Soon after settling in the province, Ravenhill began working with the BC Department of Agriculture, lending her experience to the newly formed Women's Institutes. Her work focused on offering practical education that supported women in managing their homes and communities.

One of her first public appearances in British Columbia was at the Local Council of Women conference in Vancouver in 1911. Child welfare became a major part of her work, and she was regarded as a steady and reliable contributor to social welfare efforts. She later travelled throughout the province giving talks on home management, women's health, child care, hygiene, and nutrition. Through these activities she became known as an expert on domestic science and family welfare.

Ravenhill was a charter member and the first secretary of the Shawnigan Women's Institute when it was created in 1914.

She organized branches of the Women's Institute and travelled extensively throughout the United States and Canada as a lecturer, until accepting the post as Director of Home Economics at the State College in Logan, Utah. Ravenhill held this position until 1919 at which point she became very ill and had to return to British Columbia to convalesce for several years in Victoria with nursing care by her sister Edith.

== Writing career ==

Ravenhill wrote extensively throughout her career, producing articles, textbooks, cultural studies, and later an autobiography. Her early work in public health and home economics led to publications intended for educational use, including Lessons in Practical Hygiene for Use in Schools (1907).

After moving to Canada and becoming involved with Women's Institute branches, she continued writing for educational and community audiences. Her work shifted in the 1920s when she was asked to research Indigenous designs for rug hooking. This project led to long-term study of Indigenous cultures in British Columbia and to several publications on the subject. In 1938 she produced The Native Tribes of British Columbia, written as an elementary school curriculum text.

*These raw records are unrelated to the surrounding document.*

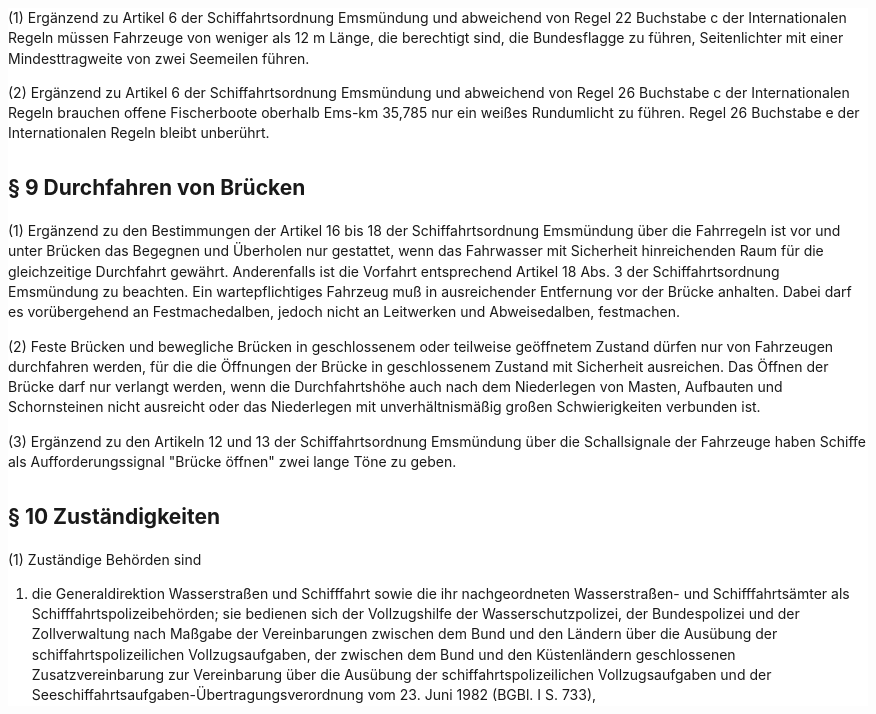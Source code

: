 (1) Ergänzend zu Artikel 6 der Schiffahrtsordnung Emsmündung und
abweichend von Regel 22 Buchstabe c der Internationalen Regeln müssen
Fahrzeuge von weniger als 12 m Länge, die berechtigt sind, die
Bundesflagge zu führen, Seitenlichter mit einer Mindesttragweite von
zwei Seemeilen führen.

(2) Ergänzend zu Artikel 6 der Schiffahrtsordnung Emsmündung und
abweichend von Regel 26 Buchstabe c der Internationalen Regeln
brauchen offene Fischerboote oberhalb Ems-km 35,785 nur ein weißes
Rundumlicht zu führen. Regel 26 Buchstabe e der Internationalen Regeln
bleibt unberührt.


## § 9 Durchfahren von Brücken

(1) Ergänzend zu den Bestimmungen der Artikel 16 bis 18 der
Schiffahrtsordnung Emsmündung über die Fahrregeln ist vor und unter
Brücken das Begegnen und Überholen nur gestattet, wenn das Fahrwasser
mit Sicherheit hinreichenden Raum für die gleichzeitige Durchfahrt
gewährt. Anderenfalls ist die Vorfahrt entsprechend Artikel 18 Abs. 3
der Schiffahrtsordnung Emsmündung zu beachten. Ein wartepflichtiges
Fahrzeug muß in ausreichender Entfernung vor der Brücke anhalten.
Dabei darf es vorübergehend an Festmachedalben, jedoch nicht an
Leitwerken und Abweisedalben, festmachen.

(2) Feste Brücken und bewegliche Brücken in geschlossenem oder
teilweise geöffnetem Zustand dürfen nur von Fahrzeugen durchfahren
werden, für die die Öffnungen der Brücke in geschlossenem Zustand mit
Sicherheit ausreichen. Das Öffnen der Brücke darf nur verlangt werden,
wenn die Durchfahrtshöhe auch nach dem Niederlegen von Masten,
Aufbauten und Schornsteinen nicht ausreicht oder das Niederlegen mit
unverhältnismäßig großen Schwierigkeiten verbunden ist.

(3) Ergänzend zu den Artikeln 12 und 13 der Schiffahrtsordnung
Emsmündung über die Schallsignale der Fahrzeuge haben Schiffe als
Aufforderungssignal "Brücke öffnen" zwei lange Töne zu geben.


## § 10 Zuständigkeiten

(1) Zuständige Behörden sind

1.  die Generaldirektion Wasserstraßen und Schifffahrt sowie die ihr
    nachgeordneten Wasserstraßen- und Schifffahrtsämter als
    Schifffahrtspolizeibehörden; sie bedienen sich der Vollzugshilfe der
    Wasserschutzpolizei, der Bundespolizei und der Zollverwaltung nach
    Maßgabe der Vereinbarungen zwischen dem Bund und den Ländern über die
    Ausübung der schiffahrtspolizeilichen Vollzugsaufgaben, der zwischen
    dem Bund und den Küstenländern geschlossenen Zusatzvereinbarung zur
    Vereinbarung über die Ausübung der schiffahrtspolizeilichen
    Vollzugsaufgaben und der Seeschiffahrtsaufgaben-Übertragungsverordnung
    vom 23. Juni 1982 (BGBl. I S. 733),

Her growing commitment to Indigenous arts and rights continued through her role in founding the Society for the Furtherance of Indian Arts and Crafts in British Columbia in 1940.. During its first eighteen months, she wrote more than one thousand letters advocating for Indigenous artistic recognition and cultural preservation. She also helped facilitate the publication of two children's books by students at the Inkameep Indian School and St. George's Indian Residential School. "Tale of the Nativity" which was done by Anthony Walsh's students at the Inkameep Indian School, and "Meet Mr. Coyote", done by Noel Stewart and his students at St. George's Indian Residential School in Lytton, B.C.

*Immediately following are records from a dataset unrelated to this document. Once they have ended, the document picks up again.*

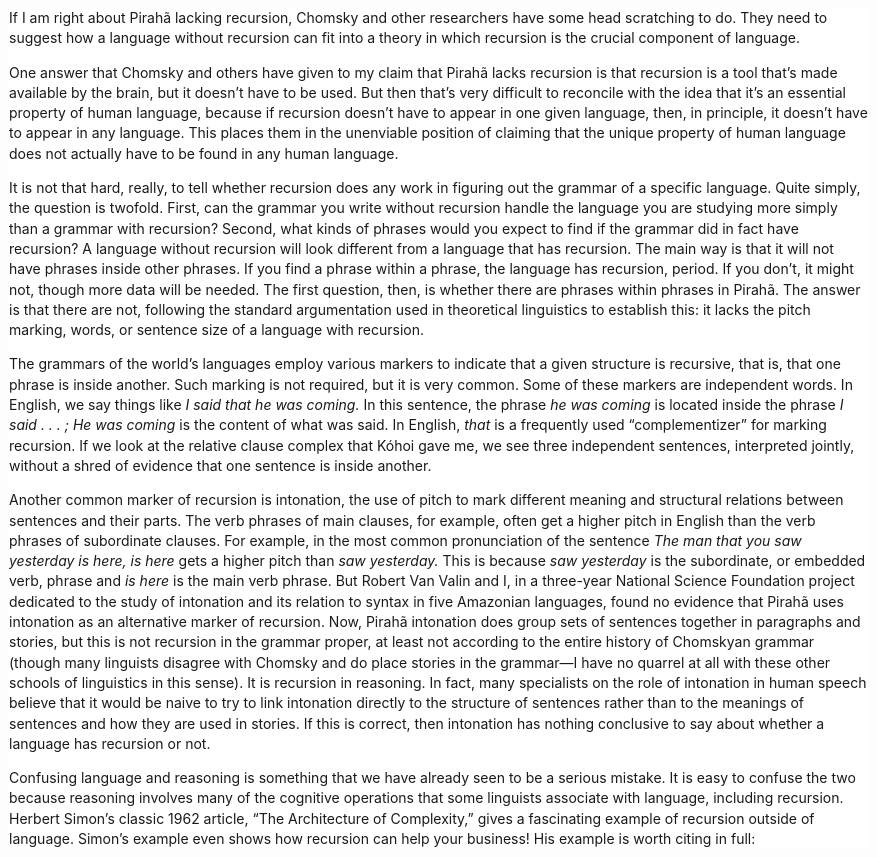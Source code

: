 If I am right about Pirahã lacking recursion, Chomsky and other researchers have some head scratching to do. They need to suggest how a language without recursion can fit into a theory in which recursion is the crucial component of language.

One answer that Chomsky and others have given to my claim that Pirahã lacks recursion is that recursion is a tool that’s made available by the brain, but it doesn’t have to be used. But then that’s very difficult to reconcile with the idea that it’s an essential property of human language, because if recursion doesn’t have to appear in one given language, then, in principle, it doesn’t have to appear in any language. This places them in the unenviable position of claiming that the unique property of human language does not actually have to be found in any human language.

It is not that hard, really, to tell whether recursion does any work in figuring out the grammar of a specific language. Quite simply, the question is twofold. First, can the grammar you write without recursion handle the language you are studying more simply than a grammar with recursion? Second, what kinds of phrases would you expect to find if the grammar did in fact have recursion? A language without recursion will look different from a language that has recursion. The main way is that it will not have phrases inside other phrases. If you find a phrase within a phrase, the language has recursion, period. If you don’t, it might not, though more data will be needed. The first question, then, is whether there are phrases within phrases in Pirahã. The answer is that there are not, following the standard argumentation used in theoretical linguistics to establish this: it lacks the pitch marking, words, or sentence size of a language with recursion.

The grammars of the world’s languages employ various markers to indicate that a given structure is recursive, that is, that one phrase is inside another. Such marking is not required, but it is very common. Some of these markers are independent words. In English, we say things like *I said that he was coming.* In this sentence, the phrase *he was coming* is located inside the phrase *I said . . . ; He was coming* is the content of what was said. In English, *that* is a frequently used “complementizer” for marking recursion. If we look at the relative clause complex that Kóhoi gave me, we see three independent sentences, interpreted jointly, without a shred of evidence that one sentence is inside another.

Another common marker of recursion is intonation, the use of pitch to mark different meaning and structural relations between sentences and their parts. The verb phrases of main clauses, for example, often get a higher pitch in English than the verb phrases of subordinate clauses. For example, in the most common pronunciation of the sentence *The man that you saw yesterday is here, is here* gets a higher pitch than *saw yesterday.* This is because *saw yesterday* is the subordinate, or embedded verb, phrase and *is here* is the main verb phrase. But Robert Van Valin and I, in a three-year National Science Foundation project dedicated to the study of intonation and its relation to syntax in five Amazonian languages, found no evidence that Pirahã uses intonation as an alternative marker of recursion. Now, Pirahã intonation does group sets of sentences together in paragraphs and stories, but this is not recursion in the grammar proper, at least not according to the entire history of Chomskyan grammar \(though many linguists disagree with Chomsky and do place stories in the grammar—I have no quarrel at all with these other schools of linguistics in this sense\). It is recursion in reasoning. In fact, many specialists on the role of intonation in human speech believe that it would be naive to try to link intonation directly to the structure of sentences rather than to the meanings of sentences and how they are used in stories. If this is correct, then intonation has nothing conclusive to say about whether a language has recursion or not.

Confusing language and reasoning is something that we have already seen to be a serious mistake. It is easy to confuse the two because reasoning involves many of the cognitive operations that some linguists associate with language, including recursion. Herbert Simon’s classic 1962 article, “The Architecture of Complexity,” gives a fascinating example of recursion outside of language. Simon’s example even shows how recursion can help your business\! His example is worth citing in full:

Ravenhill remained active as an author into her nineties. Her later works include A Corner Stone of Canadian Culture: An Outline of the Arts and Crafts of the Indian Tribes of British Columbia (1944), Folklore of the Far West (1953), and her autobiography, Memoirs of an Educational Pioneer (1951).
==Books==

Ravenhill left her papers, including articles written by her, to the Special Collections division of the UBC Library . Books written by Ravenhill include:

- Lessons In Practical Hygiene For Use In Schools (1907)
- Moral Instruction And Training In Girls’ Elementary Schools In England (1908)
- The Native Tribes of British Columbia (1938)
- A Corner Stone of Canadian Culture: An Outline of the Arts and Crafts of the Indian Tribes of British Columbia (1944)
- Memoirs of an Educational Pioneer (1951)
- Folklore of the Far West, With Some Clues to Characteristics and Customs (1953)

== Legacy and honours ==
Ravenhill received an honorary Doctor of Science from the University of British Columbia in 1948 and an honorary Doctor of Home Economics from the American Association of Home Economics in 1950.

In 2008, Ravenhill was designated as a Person of National Historic Significance by the Government of Canada. A plaque associated with this designation is located at 1775 Shawnigan Lake-Mill Bay Road, Shawnigan Lake, British Columbia.